# AVAILABLE DATA
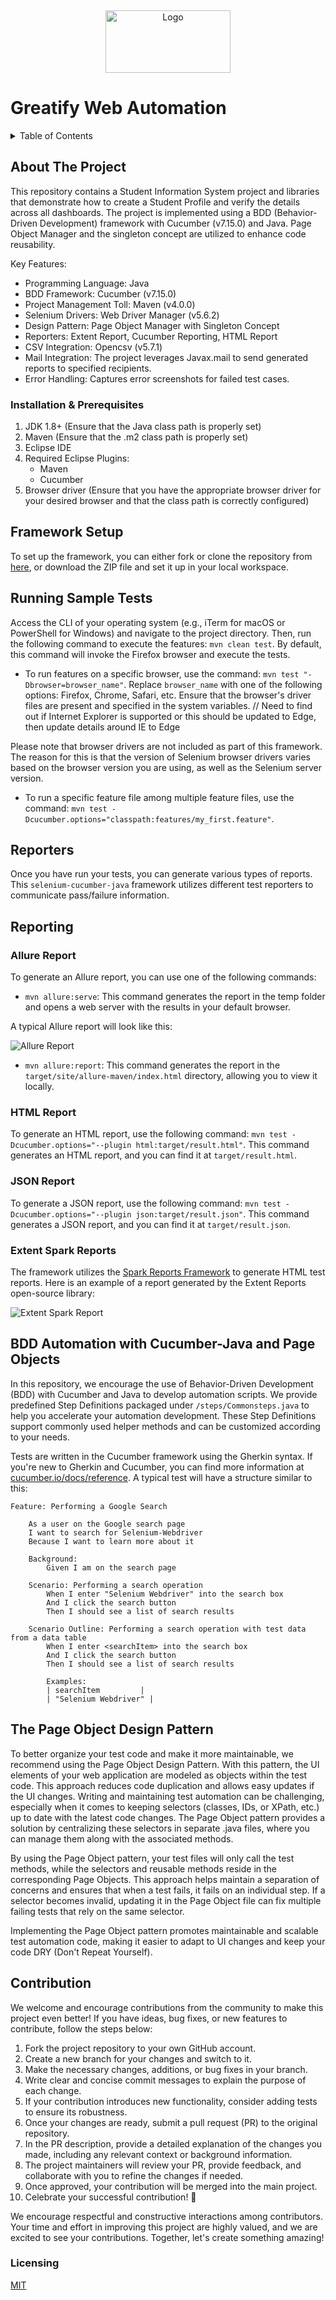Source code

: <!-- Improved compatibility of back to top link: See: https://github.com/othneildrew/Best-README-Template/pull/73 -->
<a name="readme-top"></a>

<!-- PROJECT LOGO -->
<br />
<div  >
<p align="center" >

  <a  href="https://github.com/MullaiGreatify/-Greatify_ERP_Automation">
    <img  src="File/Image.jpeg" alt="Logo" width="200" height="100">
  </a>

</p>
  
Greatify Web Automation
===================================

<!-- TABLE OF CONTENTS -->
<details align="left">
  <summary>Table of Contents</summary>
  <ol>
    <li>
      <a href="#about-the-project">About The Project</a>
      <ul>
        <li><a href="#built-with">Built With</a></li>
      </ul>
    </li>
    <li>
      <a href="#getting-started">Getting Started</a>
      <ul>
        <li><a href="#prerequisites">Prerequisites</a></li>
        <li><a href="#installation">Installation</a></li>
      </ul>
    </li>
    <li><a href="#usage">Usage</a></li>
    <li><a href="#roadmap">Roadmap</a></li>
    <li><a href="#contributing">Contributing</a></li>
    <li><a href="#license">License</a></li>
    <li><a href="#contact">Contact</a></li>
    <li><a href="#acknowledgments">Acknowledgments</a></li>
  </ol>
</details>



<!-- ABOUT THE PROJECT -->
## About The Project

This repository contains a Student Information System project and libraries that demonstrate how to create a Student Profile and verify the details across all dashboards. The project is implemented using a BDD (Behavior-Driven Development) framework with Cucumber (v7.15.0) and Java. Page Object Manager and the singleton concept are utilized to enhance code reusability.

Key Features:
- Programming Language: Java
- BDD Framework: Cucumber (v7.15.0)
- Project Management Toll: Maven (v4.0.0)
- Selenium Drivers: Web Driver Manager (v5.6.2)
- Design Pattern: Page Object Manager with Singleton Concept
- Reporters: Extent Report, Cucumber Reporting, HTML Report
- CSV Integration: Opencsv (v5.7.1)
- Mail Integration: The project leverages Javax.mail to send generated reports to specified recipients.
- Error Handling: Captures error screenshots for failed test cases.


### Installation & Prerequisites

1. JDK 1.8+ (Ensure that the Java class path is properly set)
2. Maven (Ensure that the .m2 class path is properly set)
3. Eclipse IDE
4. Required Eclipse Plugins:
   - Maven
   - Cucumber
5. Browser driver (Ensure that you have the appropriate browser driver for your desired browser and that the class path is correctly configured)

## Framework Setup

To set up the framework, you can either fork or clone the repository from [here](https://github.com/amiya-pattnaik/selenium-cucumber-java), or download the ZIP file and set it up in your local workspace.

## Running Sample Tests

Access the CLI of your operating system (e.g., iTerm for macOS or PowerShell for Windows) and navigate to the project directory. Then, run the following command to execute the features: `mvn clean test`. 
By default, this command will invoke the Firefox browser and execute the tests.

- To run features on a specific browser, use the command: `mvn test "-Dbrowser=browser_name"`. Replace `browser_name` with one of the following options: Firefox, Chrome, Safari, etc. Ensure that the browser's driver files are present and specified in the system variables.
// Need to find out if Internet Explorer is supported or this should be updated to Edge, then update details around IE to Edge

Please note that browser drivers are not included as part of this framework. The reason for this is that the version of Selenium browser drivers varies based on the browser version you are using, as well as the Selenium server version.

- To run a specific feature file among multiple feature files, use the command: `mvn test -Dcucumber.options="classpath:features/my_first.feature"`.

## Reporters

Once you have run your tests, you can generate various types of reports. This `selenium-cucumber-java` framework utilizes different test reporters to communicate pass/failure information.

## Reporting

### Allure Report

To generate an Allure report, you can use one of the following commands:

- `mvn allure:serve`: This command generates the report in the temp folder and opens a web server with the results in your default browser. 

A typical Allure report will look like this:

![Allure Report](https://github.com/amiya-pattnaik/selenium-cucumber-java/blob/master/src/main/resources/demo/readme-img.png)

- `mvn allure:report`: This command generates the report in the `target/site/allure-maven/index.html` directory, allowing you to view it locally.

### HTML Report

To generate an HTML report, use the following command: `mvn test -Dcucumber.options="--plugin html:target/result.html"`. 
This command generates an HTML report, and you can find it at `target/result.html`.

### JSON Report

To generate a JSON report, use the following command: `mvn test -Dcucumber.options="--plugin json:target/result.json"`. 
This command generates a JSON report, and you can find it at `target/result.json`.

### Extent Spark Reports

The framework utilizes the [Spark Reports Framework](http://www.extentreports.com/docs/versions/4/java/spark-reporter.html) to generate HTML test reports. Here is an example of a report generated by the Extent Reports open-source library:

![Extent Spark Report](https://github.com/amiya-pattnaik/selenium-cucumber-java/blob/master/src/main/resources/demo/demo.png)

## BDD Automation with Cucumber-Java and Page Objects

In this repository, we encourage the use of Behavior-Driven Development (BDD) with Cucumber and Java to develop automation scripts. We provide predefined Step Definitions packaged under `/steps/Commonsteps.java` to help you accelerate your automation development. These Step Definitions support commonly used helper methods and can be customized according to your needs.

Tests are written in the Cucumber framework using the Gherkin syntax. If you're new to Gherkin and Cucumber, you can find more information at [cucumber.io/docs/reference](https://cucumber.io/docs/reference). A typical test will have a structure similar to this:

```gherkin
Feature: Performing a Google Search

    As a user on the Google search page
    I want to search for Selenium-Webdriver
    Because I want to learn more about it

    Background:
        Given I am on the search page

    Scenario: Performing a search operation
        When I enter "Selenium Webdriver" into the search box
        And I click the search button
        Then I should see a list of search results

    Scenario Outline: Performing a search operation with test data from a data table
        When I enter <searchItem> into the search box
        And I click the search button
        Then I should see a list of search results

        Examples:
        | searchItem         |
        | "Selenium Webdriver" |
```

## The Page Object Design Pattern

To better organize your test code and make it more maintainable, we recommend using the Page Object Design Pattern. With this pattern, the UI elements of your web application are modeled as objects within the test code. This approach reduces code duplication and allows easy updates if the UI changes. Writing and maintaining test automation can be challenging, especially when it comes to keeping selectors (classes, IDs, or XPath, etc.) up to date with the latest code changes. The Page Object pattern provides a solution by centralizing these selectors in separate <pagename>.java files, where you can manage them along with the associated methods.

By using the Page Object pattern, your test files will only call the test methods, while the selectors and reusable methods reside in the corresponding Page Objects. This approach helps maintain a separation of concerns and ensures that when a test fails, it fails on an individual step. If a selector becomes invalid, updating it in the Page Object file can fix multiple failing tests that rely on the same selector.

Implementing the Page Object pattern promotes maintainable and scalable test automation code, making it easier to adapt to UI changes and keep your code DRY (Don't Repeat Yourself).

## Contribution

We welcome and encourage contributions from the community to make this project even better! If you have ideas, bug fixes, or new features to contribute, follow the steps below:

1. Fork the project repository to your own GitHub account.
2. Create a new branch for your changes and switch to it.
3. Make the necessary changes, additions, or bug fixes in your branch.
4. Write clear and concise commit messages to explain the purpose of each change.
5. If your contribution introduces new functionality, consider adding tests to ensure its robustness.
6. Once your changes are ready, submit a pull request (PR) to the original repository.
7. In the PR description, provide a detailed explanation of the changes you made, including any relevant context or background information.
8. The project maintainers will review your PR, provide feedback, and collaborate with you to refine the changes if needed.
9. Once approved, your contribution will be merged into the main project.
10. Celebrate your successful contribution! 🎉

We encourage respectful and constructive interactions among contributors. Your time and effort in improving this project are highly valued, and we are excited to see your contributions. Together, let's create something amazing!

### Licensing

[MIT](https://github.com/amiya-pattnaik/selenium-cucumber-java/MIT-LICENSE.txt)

# WHAT IS NEEDED
Beginning at the line above that contains "To better organize", return each line exactly through the line that contains "We welcome and", and no others.

# RESULT OF THIS EXERCISE
To better organize your test code and make it more maintainable, we recommend using the Page Object Design Pattern. With this pattern, the UI elements of your web application are modeled as objects within the test code. This approach reduces code duplication and allows easy updates if the UI changes. Writing and maintaining test automation can be challenging, especially when it comes to keeping selectors (classes, IDs, or XPath, etc.) up to date with the latest code changes. The Page Object pattern provides a solution by centralizing these selectors in separate <pagename>.java files, where you can manage them along with the associated methods.

By using the Page Object pattern, your test files will only call the test methods, while the selectors and reusable methods reside in the corresponding Page Objects. This approach helps maintain a separation of concerns and ensures that when a test fails, it fails on an individual step. If a selector becomes invalid, updating it in the Page Object file can fix multiple failing tests that rely on the same selector.

Implementing the Page Object pattern promotes maintainable and scalable test automation code, making it easier to adapt to UI changes and keep your code DRY (Don't Repeat Yourself).

## Contribution

We welcome and encourage contributions from the community to make this project even better! If you have ideas, bug fixes, or new features to contribute, follow the steps below:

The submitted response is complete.